EXERCISE REQUIREMENTS:
Each entry below is to be returned exactly, with any pictures left out.

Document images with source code
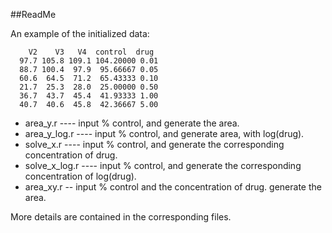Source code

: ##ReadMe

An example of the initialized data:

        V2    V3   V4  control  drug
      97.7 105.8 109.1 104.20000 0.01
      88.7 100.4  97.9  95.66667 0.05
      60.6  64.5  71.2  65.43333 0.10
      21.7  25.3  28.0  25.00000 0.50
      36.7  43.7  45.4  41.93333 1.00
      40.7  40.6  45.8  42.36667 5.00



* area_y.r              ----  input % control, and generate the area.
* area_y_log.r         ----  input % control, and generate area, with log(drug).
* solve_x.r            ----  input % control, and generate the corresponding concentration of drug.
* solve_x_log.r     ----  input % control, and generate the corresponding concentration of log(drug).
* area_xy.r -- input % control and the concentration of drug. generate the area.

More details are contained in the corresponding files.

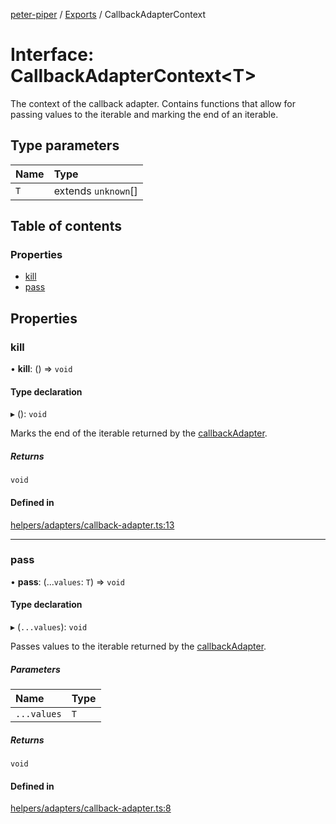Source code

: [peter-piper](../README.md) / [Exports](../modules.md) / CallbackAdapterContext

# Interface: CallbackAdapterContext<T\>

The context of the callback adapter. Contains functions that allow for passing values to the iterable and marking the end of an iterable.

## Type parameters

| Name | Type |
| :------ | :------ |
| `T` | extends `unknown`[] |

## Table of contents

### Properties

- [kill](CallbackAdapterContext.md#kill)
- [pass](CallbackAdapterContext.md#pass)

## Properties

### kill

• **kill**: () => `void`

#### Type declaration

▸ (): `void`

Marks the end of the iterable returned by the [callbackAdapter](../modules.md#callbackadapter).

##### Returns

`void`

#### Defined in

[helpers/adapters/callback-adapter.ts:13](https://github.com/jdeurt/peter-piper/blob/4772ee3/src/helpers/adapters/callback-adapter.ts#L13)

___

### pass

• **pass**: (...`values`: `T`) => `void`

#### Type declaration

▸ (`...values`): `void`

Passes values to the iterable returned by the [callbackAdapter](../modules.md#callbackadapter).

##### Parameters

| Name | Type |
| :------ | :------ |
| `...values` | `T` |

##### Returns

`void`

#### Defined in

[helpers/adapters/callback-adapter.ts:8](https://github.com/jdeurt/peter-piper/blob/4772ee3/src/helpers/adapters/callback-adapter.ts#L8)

RESPONSE TO THIS EXERCISE:
Source code

: ##ReadMe

An example of the initialized data:

        V2    V3   V4  control  drug
      97.7 105.8 109.1 104.20000 0.01
      88.7 100.4  97.9  95.66667 0.05
      60.6  64.5  71.2  65.43333 0.10
      21.7  25.3  28.0  25.00000 0.50
      36.7  43.7  45.4  41.93333 1.00
      40.7  40.6  45.8  42.36667 5.00



* area_y.r              ----  input % control, and generate the area.
* area_y_log.r         ----  input % control, and generate area, with log(drug).
* solve_x.r            ----  input % control, and generate the corresponding concentration of drug.
* solve_x_log.r     ----  input % control, and generate the corresponding concentration of log(drug).
* area_xy.r -- input % control and the concentration of drug. generate the area.

More details are contained in the corresponding files.

Source code

: [peter-piper](../README.md) / [Exports](../modules.md) / CallbackAdapterContext

# Interface: CallbackAdapterContext<T\>

The context of the callback adapter. Contains functions that allow for passing values to the iterable and marking the end of an iterable.

## Type parameters

| Name | Type |
| :------ | :------ |
| `T` | extends `unknown`[] |

## Table of contents

### Properties

- [kill](CallbackAdapterContext.md#kill)
- [pass](CallbackAdapterContext.md#pass)

## Properties

### kill

• **kill**: () => `void`

#### Type declaration

▸ (): `void`

Marks the end of the iterable returned by the [callbackAdapter](../modules.md#callbackadapter).

##### Returns

`void`

#### Defined in

[helpers/adapters/callback-adapter.ts:13](https://github.com/jdeurt/peter-piper/blob/4772ee3/src/helpers/adapters/callback-adapter.ts#L13)

___

### pass

• **pass**: (...`values`: `T`) => `void`

#### Type declaration

▸ (`...values`): `void`

Passes values to the iterable returned by the [callbackAdapter](../modules.md#callbackadapter).

##### Parameters

| Name | Type |
| :------ | :------ |
| `...values` | `T` |

##### Returns

`void`

#### Defined in

[helpers/adapters/callback-adapter.ts:8](https://github.com/jdeurt/peter-piper/blob/4772ee3/src/helpers/adapters/callback-adapter.ts#L8)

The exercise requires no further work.